Le crowdsourcing repose sur le principe d’une économie collaborative. À la manière de Wikipédia, des marques demandent à leurs adeptes de réfléchir et travailler pour eux… gratuitement. Si on pouvait penser au premier abord que ce système est surtout plébiscité par de petites entreprises dont les finances ne laissent pas d’autre choix, la réalité est toute autre. Un rapport publié par la plate-forme eYeka révèle les dessous de ce système lucratif.

85% des cent plus grandes marques concernées

C’est à Jeff Howe que l’on doit le terme de “crowdsourcing”. En 2006, ce journaliste chez Wired tente de mettre des mots sur une tendance qui séduit alors de plus en plus d’entreprises. Depuis cette date, le concept affiche une croissance ininterrompue. Parmi les cent plus grandes marques au monde, seuls 15% n’y auraient pas eu recours ces dix dernières années. Autrefois chasse gardée des entreprises spécialisées dans les nouvelles technologies, le crowdfunding a su faire ses armes dans des secteurs très divers, comme la finance, l’automobile ou encore l’alimentaire.

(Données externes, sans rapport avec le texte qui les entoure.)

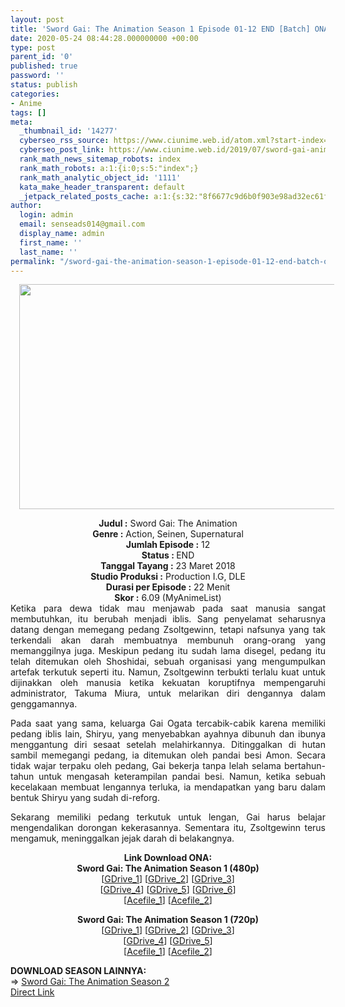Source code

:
 ```yaml
---
layout: post
title: 'Sword Gai: The Animation Season 1 Episode 01-12 END [Batch] ONA Subtitle Indonesia'
date: 2020-05-24 08:44:28.000000000 +00:00
type: post
parent_id: '0'
published: true
password: ''
status: publish
categories:
- Anime
tags: []
meta:
  _thumbnail_id: '14277'
  cyberseo_rss_source: https://www.ciunime.web.id/atom.xml?start-index=451&max-results=150
  cyberseo_post_link: https://www.ciunime.web.id/2019/07/sword-gai-animation-episode-01-12-end.html
  rank_math_news_sitemap_robots: index
  rank_math_robots: a:1:{i:0;s:5:"index";}
  rank_math_analytic_object_id: '1111'
  kata_make_header_transparent: default
  _jetpack_related_posts_cache: a:1:{s:32:"8f6677c9d6b0f903e98ad32ec61f8deb";a:2:{s:7:"expires";i:1644856604;s:7:"payload";a:0:{}}}
author:
  login: admin
  email: senseads014@gmail.com
  display_name: admin
  first_name: ''
  last_name: ''
permalink: "/sword-gai-the-animation-season-1-episode-01-12-end-batch-ona-subtitle-indonesia/"
---
```

<div class="separator" style="clear: both; text-align: center;"><a href="https://1.bp.blogspot.com/-ml70RJ1lwHM/XTMWF_odk_I/AAAAAAAAcNo/uvBibMD6X98Qm5XnXNi2JD9JLrNXDqyrgCLcBGAs/s1600/Sword%2BGai%2B-%2BThe%2BAnimation.jpg" imageanchor="1" style="margin-left: 1em; margin-right: 1em;"><img border="0" data-original-height="720" data-original-width="1280" height="360" src="{{ site.baseurl }}/assets/2020/05/Sword%2BGai%2B-%2BThe%2BAnimation.jpg" width="640" /></a></div>
<p>
<div style="text-align: center;"><b>Judul</b><b><b> </b>:</b> Sword Gai: The Animation</div>
<div style="text-align: center;"><b><b>Genre :</b></b> Action, Seinen, Supernatural</div>
<div style="text-align: center;"><b>Jumlah Episode :</b> 12<br /><b>Status :&nbsp;</b>END<br /><b>Tanggal Tayang :</b> 23 Maret 2018<br /><b>Studio Produksi :</b> Production I.G, DLE<br /><b>Durasi per Episode :</b> 22 Menit</div>
<div style="text-align: center;"><b>Skor :</b> 6.09 (MyAnimeList)</div>
<div style="text-align: center;"></div>
<div style="text-align: justify;">Ketika para dewa tidak mau menjawab pada saat manusia sangat membutuhkan, itu berubah menjadi iblis. Sang penyelamat seharusnya datang dengan memegang pedang Zsoltgewinn, tetapi nafsunya yang tak terkendali akan darah membuatnya membunuh orang-orang yang memanggilnya juga. Meskipun pedang itu sudah lama disegel, pedang itu telah ditemukan oleh Shoshidai, sebuah organisasi yang mengumpulkan artefak terkutuk seperti itu. Namun, Zsoltgewinn terbukti terlalu kuat untuk dijinakkan oleh manusia ketika kekuatan koruptifnya mempengaruhi administrator, Takuma Miura, untuk melarikan diri dengannya dalam genggamannya.</p>
<p>Pada saat yang sama, keluarga Gai Ogata tercabik-cabik karena memiliki pedang iblis lain, Shiryu, yang menyebabkan ayahnya dibunuh dan ibunya menggantung diri sesaat setelah melahirkannya. Ditinggalkan di hutan sambil memegangi pedang, ia ditemukan oleh pandai besi Amon. Secara tidak wajar terpaku oleh pedang, Gai bekerja tanpa lelah selama bertahun-tahun untuk mengasah keterampilan pandai besi. Namun, ketika sebuah kecelakaan membuat lengannya terluka, ia mendapatkan yang baru dalam bentuk Shiryu yang sudah di-reforg.</p>
<p>Sekarang memiliki pedang terkutuk untuk lengan, Gai harus belajar mengendalikan dorongan kekerasannya. Sementara itu, Zsoltgewinn terus mengamuk, meninggalkan jejak darah di belakangnya.</p></div>
<div style="text-align: justify;"></div>
<div style="text-align: justify;"></div>
<div style="text-align: center;"><b>Link Download ONA:</b></div>
<div style="text-align: center;"><b>Sword Gai: The Animation&nbsp;Season 1&nbsp;(480p)</b></div>
<div style="text-align: center;">[<a href="https://drive.google.com/uc?id=1KKjZUIYScxkVSKRrzwJYU_586qVyw7_r" target="_blank" rel="noopener">GDrive_1</a>] [<a href="https://drive.google.com/uc?id=17jjMOnf-2dLZiIQtvRv7VJlsAoOCBWMB" target="_blank" rel="noopener">GDrive_2</a>] [<a href="https://drive.google.com/u/0/uc?id=1P3n4AoBrlVoyuFKkeGA5IqX9_BYcs71w" target="_blank" rel="noopener">GDrive_3</a>]<br />[<a href="https://drive.google.com/uc?export=download&amp;id=1m-NfWcy3tpdLMkMptJGDgj-k5frnHfif" target="_blank" rel="noopener">GDrive_4</a>] [<a href="https://drive.google.com/u/0/uc?id=1JzAj8g2SH9YlXE7vdJrZwki6CT4E5w2x" target="_blank" rel="noopener">GDrive_5</a>] [<a href="https://drive.google.com/uc?id=1Nq0m82o3KJNyaVCTJdbITgZLMYZW6S0C" target="_blank" rel="noopener">GDrive_6</a>]<br />[<a href="https://acefile.co/f/10035889/swgaiani-480p-wibudesu-com-zip" target="_blank" rel="noopener">Acefile_1</a>] [<a href="https://acefile.co/f/9301453/kusonime-sgta-480p-rar" target="_blank" rel="noopener">Acefile_2</a>]</p>
<p><b>Sword Gai: The Animation&nbsp;Season 1&nbsp;(720p)</b><br />[<a href="https://drive.google.com/uc?id=1BiCROLrhROTliPunGevwBPOfNHbT5FFH" target="_blank" rel="noopener">GDrive_1</a>] [<a href="https://drive.google.com/u/0/uc?id=1rv-NXTlEqtgjVwD-2j0XPiuPbpuiQK6l" target="_blank" rel="noopener">GDrive_2</a>] [<a href="https://drive.google.com/u/0/uc?id=1UrU-LSkqvyocoYpFJmCr2ZAO02UqflYq" target="_blank" rel="noopener">GDrive_3</a>]<br />[<a href="https://drive.google.com/uc?export=download&amp;id=1jgMp-UIPx5M1qJHh0GXJAOYiINjfyi5m" target="_blank" rel="noopener">GDrive_4</a>] [<a href="https://drive.google.com/uc?id=1fWrXU-WxTV6jOfQoG5vA3pACMYMEJ58l" target="_blank" rel="noopener">GDrive_5</a>]<br />[<a href="https://acefile.co/f/10035887/swgaiani-720p-wibudesu-com-zip" target="_blank" rel="noopener">Acefile_1</a>] [<a href="https://acefile.co/f/9301454/kusonime-sgta-720p-rar" target="_blank" rel="noopener">Acefile_2</a>]
<div style="text-align: left;"></div>
<div style="text-align: left;"></div>
<div style="text-align: left;"><b>DOWNLOAD SEASON LAINNYA:</b></div>
<div style="text-align: left;"></div>
<div style="text-align: left;">=&gt;&nbsp;<a href="https://www.ciunime.web.id/2020/05/sword-gai-animation-season-2-episode-01.html" target="_blank" rel="noopener">Sword Gai: The Animation Season 2</a></div>
<div style="text-align: left;"></div>
</div>
<link rel="stylesheet" href="https://cdnjs.cloudflare.com/ajax/libs/font-awesome/4.7.0/css/font-awesome.min.css" />
<div class="divbtn"> <a href="https://handymansurrender.com/fihup8buzv?key=94550f7ce39444073321dde3b8782f97" class="btn"><i class="fa fa-download"></i> Direct Link</a> </div>
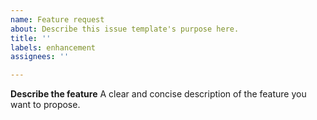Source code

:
 ```yaml
---
name: Feature request
about: Describe this issue template's purpose here.
title: ''
labels: enhancement
assignees: ''

---
```


**Describe the feature**
A clear and concise description of the feature you want to propose.

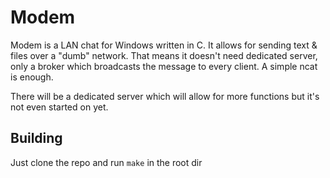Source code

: # Modem

Modem is a LAN chat for Windows written in C. It allows for sending text & files over a "dumb" network.
That means it doesn't need dedicated server, only a broker which broadcasts the message to every client.
A simple ncat is enough.

There will be a dedicated server which will allow for more functions but it's not even started on yet.

## Building

Just clone the repo and run ```make``` in the root dir
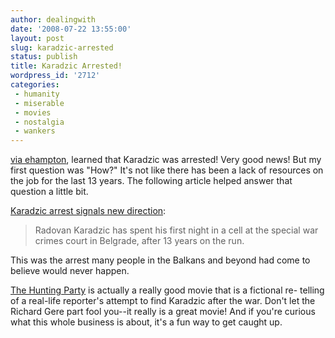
 ```yaml
---
author: dealingwith
date: '2008-07-22 13:55:00'
layout: post
slug: karadzic-arrested
status: publish
title: Karadzic Arrested!
wordpress_id: '2712'
categories:
 - humanity
 - miserable
 - movies
 - nostalgia
 - wankers
---
```


[via ehampton][1], learned that Karadzic was arrested! Very good news! But my
first question was "How?" It's not like there has been a lack of resources on
the job for the last 13 years. The following article helped answer that
question a little bit.

[Karadzic arrest signals new direction][2]:

> Radovan Karadzic has spent his first night in a cell at the special war
crimes court in Belgrade, after 13 years on the run.

This was the arrest many people in the Balkans and beyond had come to believe
would never happen.

[The Hunting Party][3] is actually a really good movie that is a fictional re-
telling of a real-life reporter's attempt to find Karadzic after the war.
Don't let the Richard Gere part fool you--it really is a great movie! And if
you're curious what this whole business is about, it's a fun way to get caught
up.

   [1]: http://explore.twitter.com/ehampton/statuses/864862658

   [2]: http://news.bbc.co.uk/2/hi/europe/7518657.stm

   [3]: http://www.imdb.com/title/tt0455782/

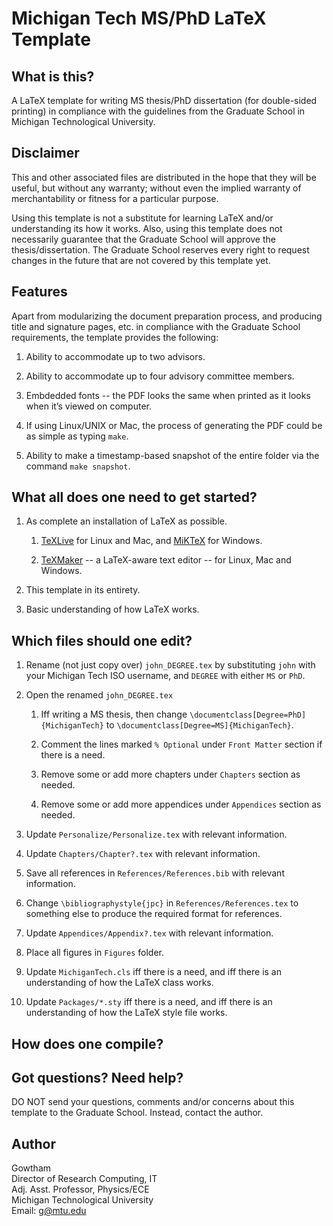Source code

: Michigan Tech MS/PhD LaTeX Template
================

What is this?
-------------------

A LaTeX template for writing MS thesis/PhD dissertation (for double-sided 
printing) in compliance with the guidelines from the Graduate School in 
Michigan Technological University.


Disclaimer
-------------------

This and other associated files are distributed in the hope that they will 
be useful, but without any warranty; without even the implied warranty of 
merchantability or fitness for a particular purpose.

Using this template is not a substitute for learning LaTeX and/or 
understanding its how it works. Also, using this template does not 
necessarily guarantee that the Graduate School will approve the 
thesis/dissertation. The Graduate School reserves every right to request 
changes in the future that are not covered by this template yet. 


Features
-------------------

Apart from modularizing the document preparation process, and producing title 
and signature pages, etc. in compliance with the Graduate School requirements, 
the template provides the following:

  1. Ability to accommodate up to two advisors.

  2. Ability to accommodate up to four advisory committee members.

  3. Embdedded fonts -- the PDF looks the same when printed as it looks 
     when it’s viewed on computer.

  4. If using Linux/UNIX or Mac, the process of generating the PDF could 
     be as simple as typing ```make```.

  5. Ability to make a timestamp-based snapshot of the entire folder via
     the command ```make snapshot```.


What all does one need to get started?
-------------------

  1. As complete an installation of LaTeX as possible.

     1. [TeXLive](http://www.tug.org/texlive/) for Linux and Mac, and
        [MiKTeX](http://miktex.org/) for Windows. 

     2. [TeXMaker](http://www.xm1math.net/texmaker/) -- a LaTeX-aware text 
        editor -- for Linux, Mac and Windows.

  2. This template in its entirety.

  3. Basic understanding of how LaTeX works.


Which files should one edit?
-------------------

   1. Rename (not just copy over) ```john_DEGREE.tex``` by substituting ```john``` with your Michigan Tech ISO username, and ```DEGREE``` with either ```MS``` or ```PhD```.

   2. Open the renamed ```john_DEGREE.tex```

      1. Iff writing a MS thesis, then change ```\documentclass[Degree=PhD]{MichiganTech}``` to ```\documentclass[Degree=MS]{MichiganTech}```.

      2. Comment the lines marked ```% Optional``` under ```Front Matter``` section if there is a need.

      3. Remove some or add more chapters under ```Chapters``` section as needed.

      4. Remove some or add more appendices under ```Appendices``` section as needed.

   3. Update ```Personalize/Personalize.tex``` with relevant information.

   4. Update ```Chapters/Chapter?.tex``` with relevant information.

   5. Save all references in ```References/References.bib``` with relevant information. 

   6. Change ```\bibliographystyle{jpc}``` in ```References/References.tex``` to something else to produce the required format for references.

   7. Update ```Appendices/Appendix?.tex``` with relevant information.

   8. Place all figures in ```Figures``` folder.

   9. Update ```MichiganTech.cls``` iff there is a need, and iff there is an understanding of how the LaTeX class works.

   10. Update ```Packages/*.sty``` iff there is a need, and iff there is an understanding of how the LaTeX style file works.

How does one compile?
-------------------



Got questions? Need help?
-------------------

DO NOT send your questions, comments and/or concerns about this template to 
the Graduate School. Instead, contact the author.


Author
-------------------

Gowtham          
Director of Research Computing, IT             
Adj. Asst. Professor, Physics/ECE               
Michigan Technological University                 
Email: g@mtu.edu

Ce dernier occupe la première position, et ce n’est visiblement pas prêt de s’arrêter: entre 2013 et 2014, le nombre de recours au crowdsourcing par ces entreprises a augmenté de 48%.

Le concours de vidéos est la méthode de crowdsourcing la plus répandue.
Le concours de vidéos est la méthode de crowdsourcing la plus répandue.© eYeka

Sur la première place du podium, on trouve Coca-Cola, qui a fait appel à la créativité de ses fans pas moins de trente-quatre fois depuis 2004. Il est talonné de près par son concurrent PepsiCo. Suivent ensuite Danone, Samsung, et General Electric.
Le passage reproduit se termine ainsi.